Source texts of formatted documents:
= = = = = = =

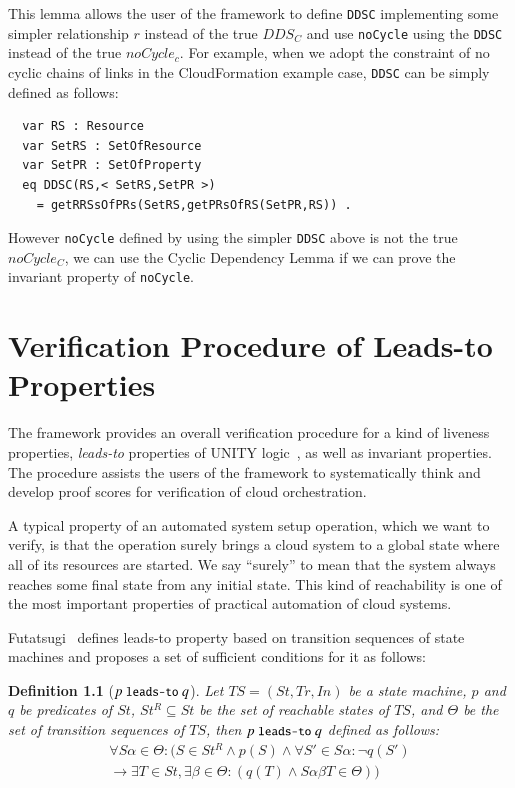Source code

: \documentclass[12pt]{report}
\newtheorem{definition}{Definition}
\newcommand{\ra}{\rightarrow}
\newcommand{\mbstt}[1]{\mbox{\small{\tt {#1}}}}
\newcommand{\ul}{\underline}
\begin{document}
This lemma allows the user of the framework to define {\tt DDSC}
implementing some simpler relationship $r$ instead of the true $DDS_C$
and use {\tt noCycle} using the {\tt DDSC} instead of the true
$noCycle_c$. For example, when we adopt the constraint of no cyclic
chains of links in the CloudFormation example case, {\tt DDSC} can be
simply defined as follows:
\small
\begin{verbatim}
  var RS : Resource
  var SetRS : SetOfResource
  var SetPR : SetOfProperty
  eq DDSC(RS,< SetRS,SetPR >)
    = getRRSsOfPRs(SetRS,getPRsOfRS(SetPR,RS)) .
\end{verbatim}
\normalsize
However {\tt noCycle} defined by using the simpler {\tt DDSC} above is
 not the true $noCycle_C$, we can use the Cyclic Dependency Lemma if
 we can prove the invariant property of {\tt noCycle}.

\chapter{Verification Procedure of Leads-to Properties}
\label{chap:verification}
The framework provides an overall verification procedure for a kind of
liveness properties, {\it leads-to} properties of UNITY
logic~\cite{DBLP:books/daglib/0067338}, as well as invariant
properties.  The procedure assists the users of the framework to
systematically think and develop proof scores for verification of
cloud orchestration.

A typical property of an automated system setup operation, which we
want to verify, is that the operation surely brings a cloud system to
a global state where all of its resources are started.  We say ``surely''
to mean that the system always reaches some final state from any
initial state. This kind of reachability is one of the most important
properties of practical automation of cloud systems.

Futatsugi~\cite{Futatsugi15} defines leads-to property based on
transition sequences of state machines and proposes a set of
sufficient conditions for it as follows:
\begin{definition}[$p~\mbstt{leads-to}~q$]
\label{def:leadsto}
  Let $TS=(St,Tr,In)$ be a state machine, $p$ and $q$ be predicates of
  $St$, $St^R\subseteq St$ be the set of reachable states of $TS$, and
  $\Theta$ be the set of transition sequences of $TS$, then
  \ul{$p~\mbstt{leads-to}~q$} defined as follows:
  \begin{eqnarray*}
  \forall S\alpha\in \Theta: (S\in St^R \land p(S) \land
  \forall S'\in S\alpha: \neg q(S')\\
  \ra \exists T\in St, \exists\beta\in\Theta:(q(T) \land S\alpha\beta T\in \Theta))
  \end{eqnarray*}
\end{definition}
\end{document}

= = = = = = =

§ EXERCISE OBJECTIVE:
The expected output is the lines from the one with "St^R \land p(S) \land" through the end of the data, exactly as written and nothing more.

§ ANSWER TO THIS TASK:
  \forall S\alpha\in \Theta: (S\in St^R \land p(S) \land
  \forall S'\in S\alpha: \neg q(S')\\
  \ra \exists T\in St, \exists\beta\in\Theta:(q(T) \land S\alpha\beta T\in \Theta))
  \end{eqnarray*}
\end{definition}
\end{document}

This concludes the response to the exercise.